• **EXERCISE AIM**: Please set down the data again exactly, minus the pictures.

** RECORDS follows **

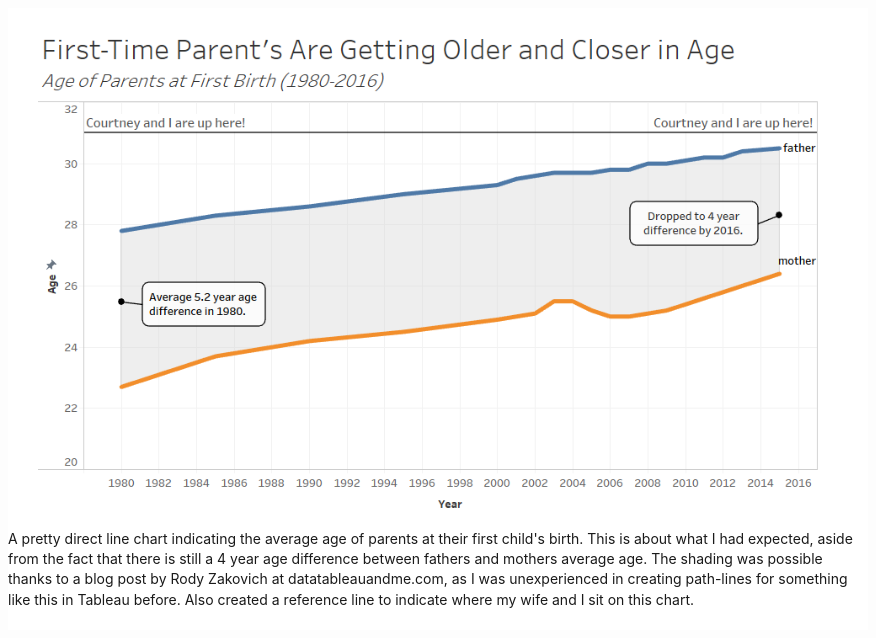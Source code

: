 <br>
&nbsp;&nbsp;&nbsp;&nbsp;&nbsp;&nbsp;<img src="../img/baby/ages.png" style="width: 800px;"/>
<br>
A pretty direct line chart indicating the average age of parents at their first child's birth. This is about what I had expected, aside from the fact that there is still a 4 year age difference between fathers and mothers average age. The shading was possible thanks to a blog post by Rody Zakovich at datatableauandme.com, as I was unexperienced in creating path-lines for something like this in Tableau before. Also created a reference line to indicate where my wife and I sit on  this chart.
<br><br>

** End of RECORDS **

• **THE COMPLETED TASK**:
Source code

: <br>
&nbsp;&nbsp;&nbsp;&nbsp;&nbsp;&nbsp;<img src="../img/baby/ages.png" style="width: 800px;"/>
<br>
A pretty direct line chart indicating the average age of parents at their first child's birth. This is about what I had expected, aside from the fact that there is still a 4 year age difference between fathers and mothers average age. The shading was possible thanks to a blog post by Rody Zakovich at datatableauandme.com, as I was unexperienced in creating path-lines for something like this in Tableau before. Also created a reference line to indicate where my wife and I sit on  this chart.
<br><br>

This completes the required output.